However, I have just located a post by Catter "Scowie", who it seems was around 2009-2011 (don't know HOW I missed it before!) and they wrote (in the Odd Pub Names thread in 2009):
"Not had a mention yet is the unique "The House Without a Name" at Bradshaw near Bolton.My father who died ten years ago remembers the "Bradshaw Chorus" (He Advance-ed me a shilling, a shilling from the Crown) being sung there as a boy.I have seen the song mentioned as thus in old publications."

Of course this still doesn't prove it was evolved in Lancashire instead of Yorkshire (and not being from the British Isles, I'm not gonna go there!). I have NO idea now, just where I read about "The Bradshaw Chorus"; that's sadly lost in the mists of time, along with my youth, LoL!

I've just tried Google yet again and I don’t quite know how it works, but New-Old Things keep appearing!! :

"The Teesdale Mercury" on 20May1914 reports in its "Pickings from Punch" that : "The singing of the Bradshaw Chorus make up / broke up (?) a happy evening" - Local paper" - which could of course be merely referring to group of singers.
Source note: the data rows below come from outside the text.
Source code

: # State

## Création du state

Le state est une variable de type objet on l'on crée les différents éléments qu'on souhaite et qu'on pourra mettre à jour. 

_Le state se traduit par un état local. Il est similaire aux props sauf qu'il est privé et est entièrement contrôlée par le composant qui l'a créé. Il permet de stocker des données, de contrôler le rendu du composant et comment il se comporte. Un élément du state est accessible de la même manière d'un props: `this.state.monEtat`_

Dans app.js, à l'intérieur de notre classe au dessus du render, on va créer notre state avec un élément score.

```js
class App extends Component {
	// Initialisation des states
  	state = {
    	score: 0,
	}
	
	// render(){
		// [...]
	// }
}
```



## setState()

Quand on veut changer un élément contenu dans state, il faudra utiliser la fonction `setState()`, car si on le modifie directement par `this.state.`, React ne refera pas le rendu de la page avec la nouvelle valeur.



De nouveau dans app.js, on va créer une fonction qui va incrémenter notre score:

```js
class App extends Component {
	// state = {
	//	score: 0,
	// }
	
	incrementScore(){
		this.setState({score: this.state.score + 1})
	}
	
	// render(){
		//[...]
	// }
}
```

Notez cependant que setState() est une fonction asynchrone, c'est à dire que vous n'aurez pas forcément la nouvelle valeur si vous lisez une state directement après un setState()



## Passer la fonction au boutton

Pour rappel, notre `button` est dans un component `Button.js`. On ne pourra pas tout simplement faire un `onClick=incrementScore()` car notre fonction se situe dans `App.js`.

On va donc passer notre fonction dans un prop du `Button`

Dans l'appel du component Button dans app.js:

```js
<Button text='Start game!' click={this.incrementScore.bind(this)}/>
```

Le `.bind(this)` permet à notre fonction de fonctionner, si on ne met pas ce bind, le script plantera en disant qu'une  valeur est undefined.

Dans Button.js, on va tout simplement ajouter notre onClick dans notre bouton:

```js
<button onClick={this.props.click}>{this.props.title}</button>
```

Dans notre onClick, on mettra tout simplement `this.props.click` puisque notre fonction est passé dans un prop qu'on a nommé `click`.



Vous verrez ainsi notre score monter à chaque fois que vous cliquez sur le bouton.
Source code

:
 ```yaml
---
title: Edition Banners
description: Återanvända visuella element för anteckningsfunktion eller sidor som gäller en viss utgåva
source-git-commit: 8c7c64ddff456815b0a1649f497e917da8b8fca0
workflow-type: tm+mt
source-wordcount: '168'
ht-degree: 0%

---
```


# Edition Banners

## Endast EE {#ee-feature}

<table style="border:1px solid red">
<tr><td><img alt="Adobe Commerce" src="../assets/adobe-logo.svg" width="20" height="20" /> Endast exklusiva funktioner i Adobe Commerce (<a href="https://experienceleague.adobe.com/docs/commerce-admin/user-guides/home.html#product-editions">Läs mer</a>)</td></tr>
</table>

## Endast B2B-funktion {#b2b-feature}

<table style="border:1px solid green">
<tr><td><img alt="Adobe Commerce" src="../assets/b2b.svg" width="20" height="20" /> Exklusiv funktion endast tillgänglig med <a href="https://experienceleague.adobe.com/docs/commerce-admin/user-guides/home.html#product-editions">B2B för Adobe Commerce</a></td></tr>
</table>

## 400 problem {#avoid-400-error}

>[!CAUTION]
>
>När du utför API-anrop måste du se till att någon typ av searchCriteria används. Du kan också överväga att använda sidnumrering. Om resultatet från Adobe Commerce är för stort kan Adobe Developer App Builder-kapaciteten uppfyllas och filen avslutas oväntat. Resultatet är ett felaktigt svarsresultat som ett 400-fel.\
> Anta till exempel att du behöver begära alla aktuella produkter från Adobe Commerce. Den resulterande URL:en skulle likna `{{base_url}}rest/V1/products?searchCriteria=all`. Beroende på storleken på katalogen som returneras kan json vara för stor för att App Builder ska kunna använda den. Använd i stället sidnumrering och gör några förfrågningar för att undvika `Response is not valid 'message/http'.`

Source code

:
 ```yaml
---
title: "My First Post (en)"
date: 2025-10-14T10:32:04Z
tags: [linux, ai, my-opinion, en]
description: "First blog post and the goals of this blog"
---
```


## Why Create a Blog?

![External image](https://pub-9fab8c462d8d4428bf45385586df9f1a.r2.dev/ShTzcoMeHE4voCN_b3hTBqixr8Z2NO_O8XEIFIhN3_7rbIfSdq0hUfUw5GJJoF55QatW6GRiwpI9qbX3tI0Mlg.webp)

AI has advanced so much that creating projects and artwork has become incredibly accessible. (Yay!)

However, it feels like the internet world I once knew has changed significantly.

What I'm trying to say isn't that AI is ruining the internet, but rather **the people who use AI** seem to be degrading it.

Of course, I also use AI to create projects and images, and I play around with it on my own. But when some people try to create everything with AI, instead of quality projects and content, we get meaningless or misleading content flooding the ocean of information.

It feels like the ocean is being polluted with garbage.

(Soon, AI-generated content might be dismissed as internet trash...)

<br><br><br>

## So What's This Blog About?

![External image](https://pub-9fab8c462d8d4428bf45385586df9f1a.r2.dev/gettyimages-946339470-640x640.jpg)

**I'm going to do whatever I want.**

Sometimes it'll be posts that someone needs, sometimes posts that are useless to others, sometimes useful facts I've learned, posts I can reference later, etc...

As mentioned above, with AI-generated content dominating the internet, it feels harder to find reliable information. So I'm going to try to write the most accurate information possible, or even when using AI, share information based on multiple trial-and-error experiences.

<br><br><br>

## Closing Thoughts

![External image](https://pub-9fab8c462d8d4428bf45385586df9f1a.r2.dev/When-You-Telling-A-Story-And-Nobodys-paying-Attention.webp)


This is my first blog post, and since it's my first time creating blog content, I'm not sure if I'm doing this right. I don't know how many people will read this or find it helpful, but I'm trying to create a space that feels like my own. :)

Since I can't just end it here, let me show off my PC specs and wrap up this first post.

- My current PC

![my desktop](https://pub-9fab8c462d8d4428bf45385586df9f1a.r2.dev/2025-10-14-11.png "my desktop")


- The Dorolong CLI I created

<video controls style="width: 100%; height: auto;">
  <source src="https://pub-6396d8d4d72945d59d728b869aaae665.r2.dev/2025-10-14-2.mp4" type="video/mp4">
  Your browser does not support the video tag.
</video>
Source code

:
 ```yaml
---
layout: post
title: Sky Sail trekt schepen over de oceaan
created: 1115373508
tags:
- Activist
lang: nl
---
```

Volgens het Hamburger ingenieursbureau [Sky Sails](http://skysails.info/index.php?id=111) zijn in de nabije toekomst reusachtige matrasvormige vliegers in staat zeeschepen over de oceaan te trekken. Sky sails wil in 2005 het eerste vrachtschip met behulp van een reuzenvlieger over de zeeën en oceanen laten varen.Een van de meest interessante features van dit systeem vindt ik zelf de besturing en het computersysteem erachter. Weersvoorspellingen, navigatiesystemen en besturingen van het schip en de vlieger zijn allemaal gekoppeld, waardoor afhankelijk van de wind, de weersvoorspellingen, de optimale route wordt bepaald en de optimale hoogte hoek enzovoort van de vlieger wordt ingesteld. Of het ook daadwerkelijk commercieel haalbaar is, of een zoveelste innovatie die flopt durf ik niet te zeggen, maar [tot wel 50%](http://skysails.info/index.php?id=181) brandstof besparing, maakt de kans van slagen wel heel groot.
TURTON Through the Ages : Local History Society publication : “p30 Bradshaw Chorus (music sheet)” (sounds promising!) So that’s the Bolton, Lancs, Bradshaw then …..

The Univ of Sussex has in its collections : “Song Sheet, ms, 1p, hand written music score and verses of song "Bradshaw Chorus", Royal Oak Lodge, Bradshaw” So still Bolton, Lancs. Is that a Pub or a Masonic Lodge, I wonder?

However, Kennedy’s Folk-Trax recording #518 has a version of “The White Cockade” by a group near Richmond, West Yorks (is that near Teesdale?). Amongst his many references to versions of the song is : "The Bradshaw Chorus " - POLWARTH FSFTN 1970 pp24-25 - which I believe to be Gwen Marchant-Polwarth’s Folk Songs of the North? published Newcastle-Upon-Tyne. I don’t have access to a copy of that.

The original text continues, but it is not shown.